The technical and operational challenges posed by the changes to Reg E hit three touchpoints: marketing, or how to effectively reach those customers who currently drive the most NSF/OD revenue; compliance, how to receive and create an audit trail for the requisite opt in or opt out decisions; and core banking, how to integrate the rules associated with the new preferences into the bank's core processing application.

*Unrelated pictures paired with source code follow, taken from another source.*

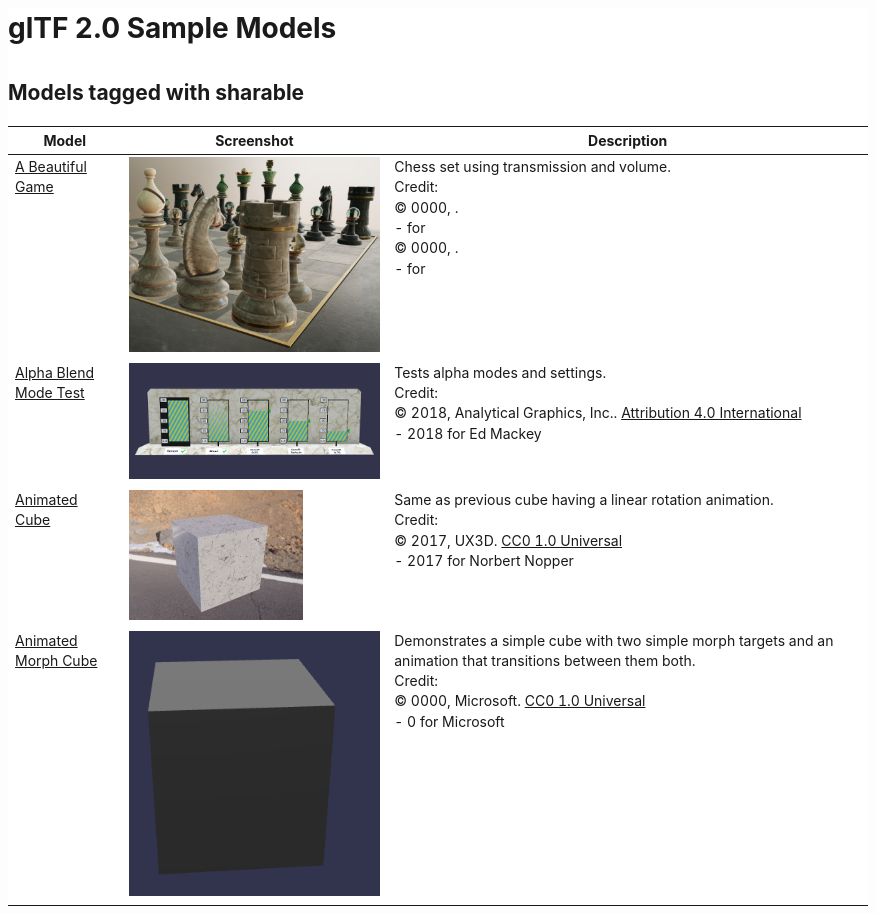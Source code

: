 # glTF 2.0 Sample Models

## Models tagged with **sharable**

| Model   | Screenshot  | Description |
|---------|-------------|-------------|
| [A Beautiful Game](.%2F2.0%2FABeautifulGame%2FREADME.md) | ![](.%2F2.0%2FABeautifulGame%2Fscreenshot%2Fscreenshot.jpg) | Chess set using transmission and volume.<br>Credit:<br>&copy; 0000, . []()<br> -  for <br>&copy; 0000, . []()<br> -  for  |
| [Alpha Blend Mode Test](.%2F2.0%2FAlphaBlendModeTest%2FREADME.md) | ![](.%2F2.0%2FAlphaBlendModeTest%2Fscreenshot%2Fscreenshot.png) | Tests alpha modes and settings.<br>Credit:<br>&copy; 2018, Analytical Graphics, Inc.. [Attribution 4.0 International]()<br> - 2018 for Ed Mackey |
| [Animated Cube](.%2F2.0%2FAnimatedCube%2FREADME.md) | ![](.%2F2.0%2FAnimatedCube%2Fscreenshot%2Fscreenshot.gif) | Same as previous cube having a linear rotation animation.<br>Credit:<br>&copy; 2017, UX3D. [CC0 1.0 Universal]()<br> - 2017 for Norbert Nopper |
| [Animated Morph Cube](.%2F2.0%2FAnimatedMorphCube%2FREADME.md) | ![](.%2F2.0%2FAnimatedMorphCube%2Fscreenshot%2Fscreenshot.gif) | Demonstrates a simple cube with two simple morph targets and an animation that transitions between them both.<br>Credit:<br>&copy; 0000, Microsoft. [CC0 1.0 Universal]()<br> - 0 for Microsoft |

Alex Calicchia, evp and chief marketing officer at MidSouth Bank, says his institution outsourced most of the technical and operational tasks associated with marketing and compliance to a marketing vendor. The bank intends to aggressively market to the segment of its customer base that use the service most frequently. "For those active users, you'll see multiple touch points-branch, email, direct mail and calling," he says, noting that they're projecting opt-in rates in the 20 to 30 percent range. MidSouth's marketing vendor, CustomerStream, will handle the direct mail pieces, and is building a central lockbox to receive bar-coded mailed responses. The provider will then scan those cards, building an image database that can be used both for compliances purposes and to provide a feed of those who have opted in to MidSouth's core processor, Jack Henry. CustomerStream also built a Web applet to handle on-line opt-ins, and is handling all the necessary confirmation mail and email responses required by the regulation.

Customers who walk into the branch will be able to make their choice known to front-line personnel, who will enter it into an internally-built database, Calicchia says. That data will also be sent to CustomerStream to handle the confirmation and tracking piece, Calicchia says.

MidSouth's approach to blunting the effect of the Reg E changes is the prototype that marketing pros are advising. But mounting an integrated, multi-channel campaign requires technological sophistication that many banks don't have in house, "Only the largest banks, the top 50...have that level of sophistication of sending out customized marketing messages," Narter says.

Once the opt-ins or outs are obtained, and tracked for compliance, things get easier. Banks that use vendor-provided core processing platforms can rely on their core vendor to handle the heavy-lifting required in making changes to the core.

"It's another regulation they have to comply with, it's not rocket science from a programming standpoint," Narter says.